I am thankful for the kid-splosion as of late in our ever expanding family. This year we welcomed my niece and Goddaughter Lily, my daughter Alice, and Jacob; our first cousin once removed. In early January of 2011 we welcome our second niece who is yet to be named. So, I will refer to her as Carmen until she is officially not Carmen.




Other things to be thankful for:

The rise of crazy good television programming

A steady income

Our lovely townhouse

Immediate and Extended family are all healthy and still sane (as far as I can tell)
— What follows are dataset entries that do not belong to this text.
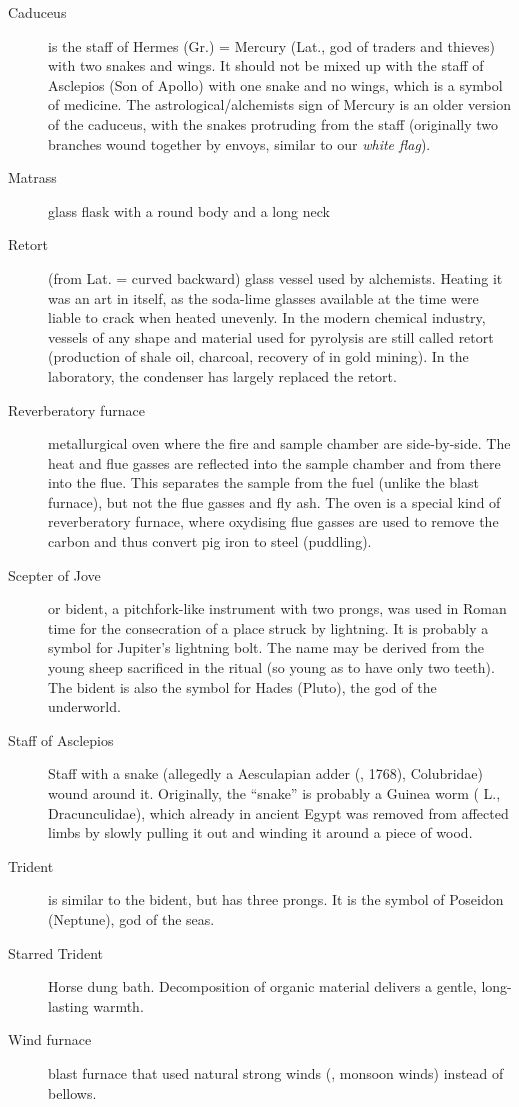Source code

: \documentclass[british,final,landscape]{scrartcl}
\begin{document}
\begin{refsection}
\begin{description}
  \item[Caduceus]{is the staff of Hermes (Gr.) = Mercury (Lat., god of traders and thieves) with two snakes and wings. It should not be mixed up with the staff of Asclepios (Son of Apollo) with one snake and no wings, which is a symbol of medicine. The astrological/alchemists sign of Mercury is an older version of the caduceus, with the snakes protruding from the staff (originally two branches wound together by envoys, similar to our \emph{white flag}).}
  \item[Matrass]{glass flask with a round body and a long neck}
  \item[Retort]{(from Lat.  = curved backward) glass vessel used by alchemists. Heating it was an art in itself, as the soda-lime glasses available at the time were liable to crack when heated unevenly. In the modern chemical industry, vessels of any shape and material used for pyrolysis are still called retort (production of shale oil, charcoal, recovery of  in gold mining). In the laboratory, the  condenser has largely replaced the retort. }
  \item[Reverberatory furnace]{metallurgical oven where the fire and sample chamber are side-by-side. The heat and flue gasses are reflected into the sample chamber and from there into the flue. This separates the sample from the fuel (unlike the blast furnace), but not the flue gasses and fly ash. The  oven is a special kind of reverberatory furnace, where oxydising flue gasses are used to remove the carbon and thus convert pig iron to steel (puddling). }
  \item[Scepter of Jove]{or bident, a pitchfork-like instrument with two prongs, was used in Roman time for the consecration of a place struck by lightning. It is probably a symbol for Jupiter's lightning bolt. The name may be derived from the young sheep sacrificed in the ritual (so young as to have only two teeth). The bident is also the symbol for Hades (Pluto), the god of the underworld. }
  \item[Staff of Asclepios]{Staff with a snake (allegedly a Aesculapian adder  (, 1768), Colubridae)  wound around it. Originally, the ``snake'' is probably a Guinea worm ( L., Dracunculidae), which already in ancient Egypt was removed from affected limbs by slowly pulling it out and winding it around a piece of wood. }
  \item[Trident ]{is similar to the bident, but has three prongs. It is the symbol of Poseidon (Neptune), god of the seas. }
  \item[Starred Trident ]{}
  \item[]{Horse dung bath. Decomposition of organic material delivers a gentle, long-lasting warmth.}
  \item[Wind furnace]{blast furnace that used natural strong winds (, monsoon winds) instead of bellows. }
\end{description}


\end{refsection}
\end{document}
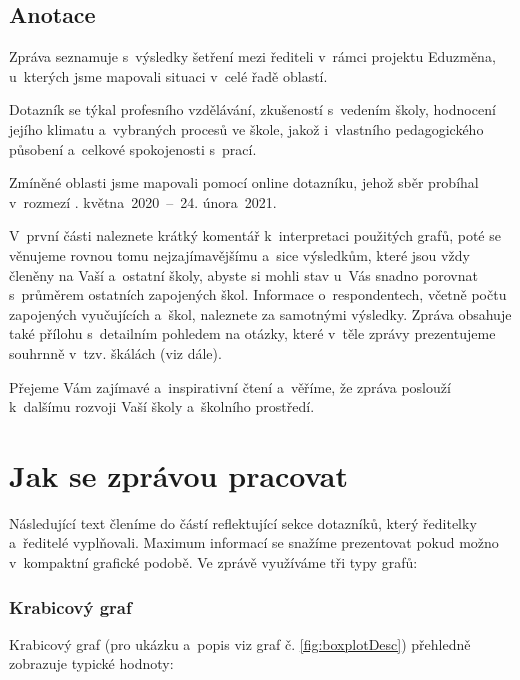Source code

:\documentclass[12pt,a4paper,]{report}
\begin{document}
\thispagestyle{empty}
\section*{Anotace}
Zpráva seznamuje s~výsledky šetření mezi řediteli v~rámci projektu Eduzměna, u~kterých jsme mapovali situaci v~celé řadě oblastí.

Dotazník se týkal profesního vzdělávání, zkušeností s~vedením školy, hodnocení jejího klimatu a~vybraných procesů ve škole, jakož i~vlastního pedagogického působení a~celkové spokojenosti s~prací.

Zmíněné oblasti jsme mapovali pomocí online dotazníku, jehož sběr probíhal v~rozmezí . května~2020~\nobreakdash--~24. února~2021.

V~první části naleznete krátký komentář k~interpretaci použitých grafů, poté se věnujeme rovnou tomu nejzajímavějšímu a~sice výsledkům, které jsou vždy členěny na Vaší a~ostatní školy, abyste si mohli stav u~Vás snadno porovnat s~průměrem ostatních zapojených škol. Informace o~respondentech, včetně počtu zapojených vyučujících a~škol, naleznete za samotnými výsledky. Zpráva obsahuje také přílohu s~detailním pohledem na otázky, které v~těle zprávy prezentujeme souhrnně v~tzv. škálách (viz dále).

Přejeme Vám zajímavé a~inspirativní čtení a~věříme, že zpráva poslouží k~dalšímu rozvoji Vaší školy a~školního prostředí.


{
\renewcommand*\contentsname{Obsah zprávy}
\setcounter{tocdepth}{1}
\tableofcontents
}

\hypertarget{jak-se-zpruxe1vou-pracovat}{%
\chapter{Jak se zprávou pracovat}\label{jak-se-zpruxe1vou-pracovat}}

Následující text členíme do částí reflektující sekce dotazníků, který ředitelky a~ředitelé vyplňovali. Maximum informací se snažíme prezentovat pokud možno v~kompaktní grafické podobě. Ve zprávě využíváme tři typy grafů:

\hypertarget{krabicovuxfd-graf}{%
\subsection{Krabicový graf}\label{krabicovuxfd-graf}}

Krabicový graf (pro ukázku a~popis viz graf č. \ref{fig:boxplotDesc}) přehledně zobrazuje typické hodnoty:
\end{document}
And of course, the freedom to blog.

Saturday, November 20, 2010

They are cute for a reason.

I had a post all ready to go but it looks like it will have to wait a little while. I had five minutes where I didn't need to get anything for anybody and I thought I'd write something. It was going to be good, believe me. As soon as I sit my happy ass down it's as if the 5 year old can sense something is amiss. It doesn't matter that mere seconds ago she was perfectly content playing a video game downstairs by herself. Out of nowhere she decides she is lonely and it's the moment I sit down to relax for five fracking minutes. It's no wonder I have to manually separate my jaw from my top molars. I do it without realizing it and I'm ruining my teeth. I'm not at perma-frown status yet but sometimes I wonder when that is next.

"My parents never smiled... because I had brain damage. My wife and I don't smile because our children are LOADED with it. Oh, my parents smile now, whenever they come over to the house and see how much trouble I'm having. Oh, they have a ball! "Havin' a li'l trouble, huh, son?"- Bill Cosby

Thursday, November 18, 2010

War and Peanuts

It's that time again. My turn has come to bring a snack to preschool. Never have I felt more disappointed for my daughter then when I had to choose between Soy Mango Vanilla Ice Cream or Pretzels for her birthday. We choose the soy stuff and she claimed to have liked it. Sure, you can try to jazz it up a little with some sprinkles but it's not the same. The snack list is absurdly limited and selfishly I admit, I have a problem with it. Among the laundry list of allergies there are the usual dairy items but also a few stranger ones like chocolate and cheddar cheese. The best "Ch" foods have been forbidden. Cast out of the classroom like some sort of pox. As I came to realize when I brought in our sorry excuse for birthday treats there is also a mango allergy. Luckily, the child had her own snack for just such occasions. Which brings me to my problem. Why can't these children do this regularly? When I was a kid those that couldn't partake in our class snack had a whole box of their own specially formulated treats that Mom or Dad brought in at the beginning of the year. Of course, these children were typically outcasts anyway but that is just not the point I'm trying to make here. Is it because these allergies are just that severe that if a peanut is even brought into the classroom someone's ribcage will collapse?

I know the real reason is because no one wants to be left out. No little kid wants to have a cupcake set down in front of them only to be taken away when realized they are allergic to the paper that surrounds it. Preschool isn't the appropriate venue for learning about life's disappointments just yet. 1st grade will do a terrific job in due time.